▶ [Saved entries]:
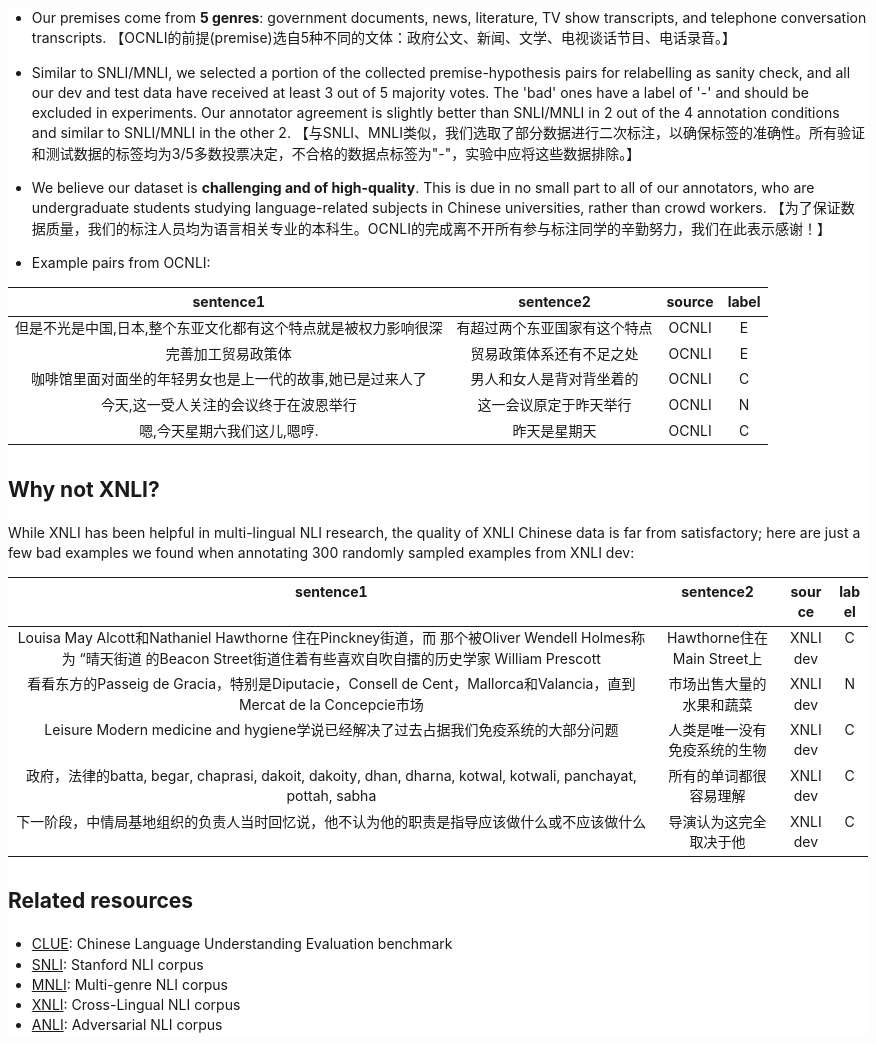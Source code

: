 - Our premises come from **5 genres**: government documents, news, literature, TV show transcripts, and
telephone conversation transcripts. 【OCNLI的前提(premise)选自5种不同的文体：政府公文、新闻、文学、电视谈话节目、电话录音。】

- Similar to SNLI/MNLI, we selected a portion of the collected premise-hypothesis pairs for relabelling as sanity check,
and all our dev and test data have received at least 3 out of 5 majority votes. The 'bad' ones have a label of '-' and should 
be excluded in experiments. Our annotator agreement is slightly better than SNLI/MNLI in 2
out of the 4 annotation conditions and similar to SNLI/MNLI in the other 2. 【与SNLI、MNLI类似，我们选取了部分数据进行二次标注，以确保标签的准确性。所有验证和测试数据的标签均为3/5多数投票决定，不合格的数据点标签为"-"，实验中应将这些数据排除。】

- We believe our dataset is **challenging and of high-quality**. 
This is due in no small part to all of our annotators, who are undergraduate students studying language-related subjects in Chinese universities, rather than crowd workers. 【为了保证数据质量，我们的标注人员均为语言相关专业的本科生。OCNLI的完成离不开所有参与标注同学的辛勤努力，我们在此表示感谢！】

- Example pairs from OCNLI:

|sentence1 | sentence2 | source | label |
|:--:|:--:|:--:|:--:|
| 但是不光是中国,日本,整个东亚文化都有这个特点就是被权力影响很深 | 有超过两个东亚国家有这个特点 | OCNLI | E |
| 完善加工贸易政策体|贸易政策体系还有不足之处 | OCNLI| E |
| 咖啡馆里面对面坐的年轻男女也是上一代的故事,她已是过来人了 | 男人和女人是背对背坐着的 | OCNLI | C |
| 今天,这一受人关注的会议终于在波恩举行 | 这一会议原定于昨天举行 | OCNLI | N|
| 嗯,今天星期六我们这儿,嗯哼. | 昨天是星期天 | OCNLI | C|


## Why not XNLI? 

While XNLI has been helpful in multi-lingual NLI research, the quality of XNLI Chinese data is far from satisfactory; here are just a few bad examples we found when annotating 300 randomly sampled examples from XNLI dev:

|sentence1 | sentence2 |  source | label |
|:--:|:--:|:--:|:--:|
|Louisa May Alcott和Nathaniel Hawthorne 住在Pinckney街道，而 那个被Oliver Wendell Holmes称为 “晴天街道 的Beacon Street街道住着有些喜欢自吹自擂的历史学家 William Prescott	|Hawthorne住在Main Street上	|XNLI dev|	C|
看看东方的Passeig de Gracia，特别是Diputacie，Consell de Cent，Mallorca和Valancia，直到Mercat de la Concepcie市场|	市场出售大量的水果和蔬菜|	XNLI dev|	N|
Leisure Modern medicine and hygiene学说已经解决了过去占据我们免疫系统的大部分问题	|人类是唯一没有免疫系统的生物|	XNLI dev|	C|
政府，法律的batta, begar, chaprasi, dakoit, dakoity, dhan, dharna, kotwal, kotwali, panchayat, pottah, sabha|	所有的单词都很容易理解|	XNLI dev|	C|
下一阶段，中情局基地组织的负责人当时回忆说，他不认为他的职责是指导应该做什么或不应该做什么|	导演认为这完全取决于他|	XNLI dev|	C|

## Related resources

- [CLUE](https://www.cluebenchmarks.com/): Chinese Language Understanding Evaluation benchmark
- [SNLI](https://nlp.stanford.edu/projects/snli/): Stanford NLI corpus
- [MNLI](https://cims.nyu.edu/~sbowman/multinli/): Multi-genre NLI corpus
- [XNLI](https://cims.nyu.edu/~sbowman/xnli/): Cross-Lingual NLI corpus
- [ANLI](https://github.com/facebookresearch/anli): Adversarial NLI corpus
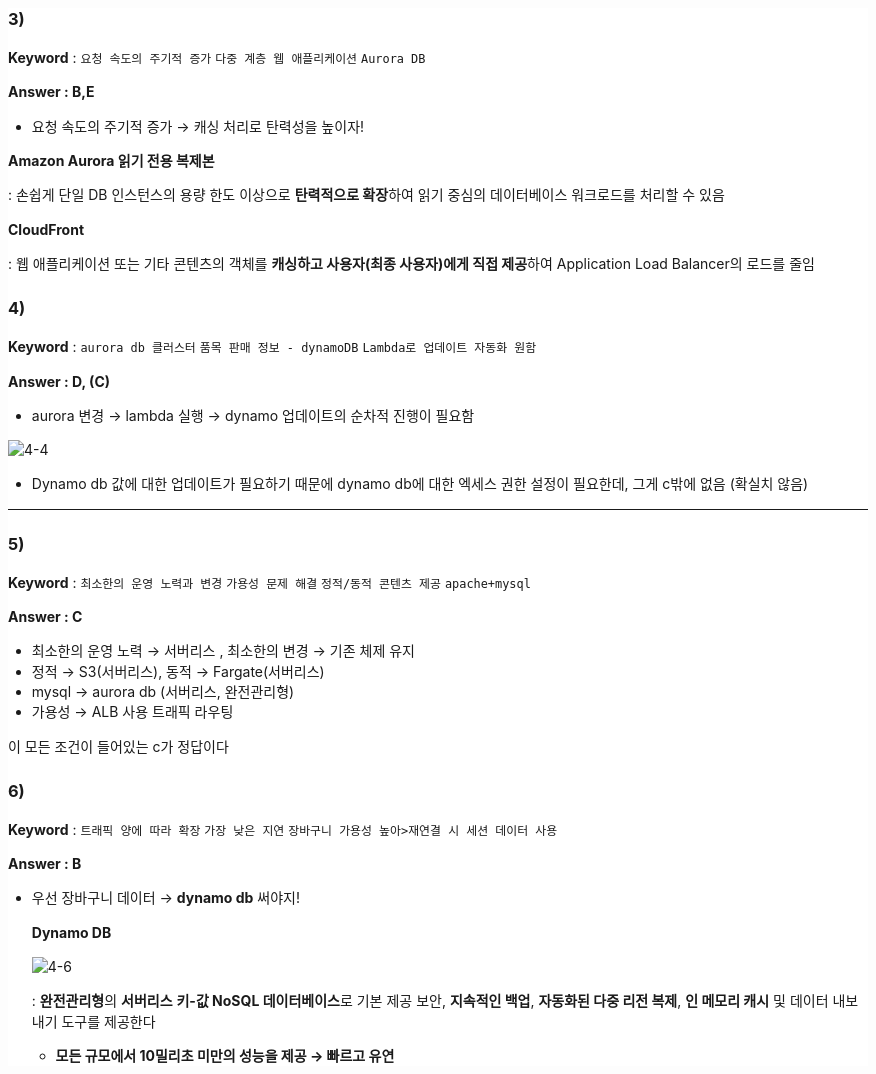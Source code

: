 ### 3)

**Keyword** : `요청 속도의 주기적 증가` `다중 계층 웹 애플리케이션` `Aurora DB` 

**Answer : B,E**

- 요청 속도의 주기적 증가 → 캐싱 처리로 탄력성을 높이자!

**Amazon Aurora 읽기 전용 복제본**

: 손쉽게 단일 DB 인스턴스의 용량 한도 이상으로 **탄력적으로 확장**하여 읽기 중심의 데이터베이스 워크로드를 처리할 수 있음

**CloudFront** 

: 웹 애플리케이션 또는 기타 콘텐츠의 객체를 **캐싱하고 사용자(최종 사용자)에게 직접 제공**하여 Application Load Balancer의 로드를 줄임

### 4)

**Keyword** : `aurora db 클러스터` `품목 판매 정보 - dynamoDB` `Lambda로 업데이트 자동화 원함`

**Answer : D, (C)**

- aurora 변경 → lambda 실행 → dynamo 업데이트의 순차적 진행이 필요함

![4-4](https://user-images.githubusercontent.com/70079416/185663052-3d429fee-7705-4e70-a44e-d6a6c577c2c3.png)

- Dynamo db 값에 대한 업데이트가 필요하기 때문에 dynamo db에 대한 엑세스 권한 설정이 필요한데, 그게 c밖에 없음 (확실치 않음)

 ****

### 5)

**Keyword** : `최소한의 운영 노력과 변경` `가용성 문제 해결` `정적/동적 콘텐츠 제공` `apache+mysql`

**Answer : C**

- 최소한의 운영 노력 → 서버리스 , 최소한의 변경 → 기존 체제 유지
- 정적 → S3(서버리스), 동적 → Fargate(서버리스)
- mysql → aurora db (서버리스, 완전관리형)
- 가용성 → ALB 사용 트래픽 라우팅

이 모든 조건이 들어있는 c가 정답이다 

### 6)

**Keyword** : `트래픽 양에 따라 확장` `가장 낮은 지연` `장바구니 가용성 높아>재연결 시 세션 데이터 사용`

**Answer : B**

- 우선 장바구니 데이터 → **dynamo db** 써야지!
    
    **Dynamo DB**
    
    ![4-6](https://user-images.githubusercontent.com/70079416/185663049-73cc9aa8-06a9-471d-9cb5-1e44f89416be.png)
    
    : **완전관리형**의 **서버리스** **키-값 NoSQL 데이터베이스**로 기본 제공 보안, **지속적인 백업**, **자동화된 다중 리전 복제**, **인 메모리 캐시** 및 데이터 내보내기 도구를 제공한다
    
    - **모든 규모에서 10밀리초 미만의 성능을 제공 → 빠르고 유연**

▶ [Work order]: Set down, exactly as they stand above, the lines starting with the line with "这一会议原定于昨天举行 | OCNLI | N|" and going on through the line with "May Alcott和Nathaniel Hawthorne", and no others.

▶ [Finished task]:
| 今天,这一受人关注的会议终于在波恩举行 | 这一会议原定于昨天举行 | OCNLI | N|
| 嗯,今天星期六我们这儿,嗯哼. | 昨天是星期天 | OCNLI | C|


## Why not XNLI? 

While XNLI has been helpful in multi-lingual NLI research, the quality of XNLI Chinese data is far from satisfactory; here are just a few bad examples we found when annotating 300 randomly sampled examples from XNLI dev:

|sentence1 | sentence2 |  source | label |
|:--:|:--:|:--:|:--:|
|Louisa May Alcott和Nathaniel Hawthorne 住在Pinckney街道，而 那个被Oliver Wendell Holmes称为 “晴天街道 的Beacon Street街道住着有些喜欢自吹自擂的历史学家 William Prescott	|Hawthorne住在Main Street上	|XNLI dev|	C|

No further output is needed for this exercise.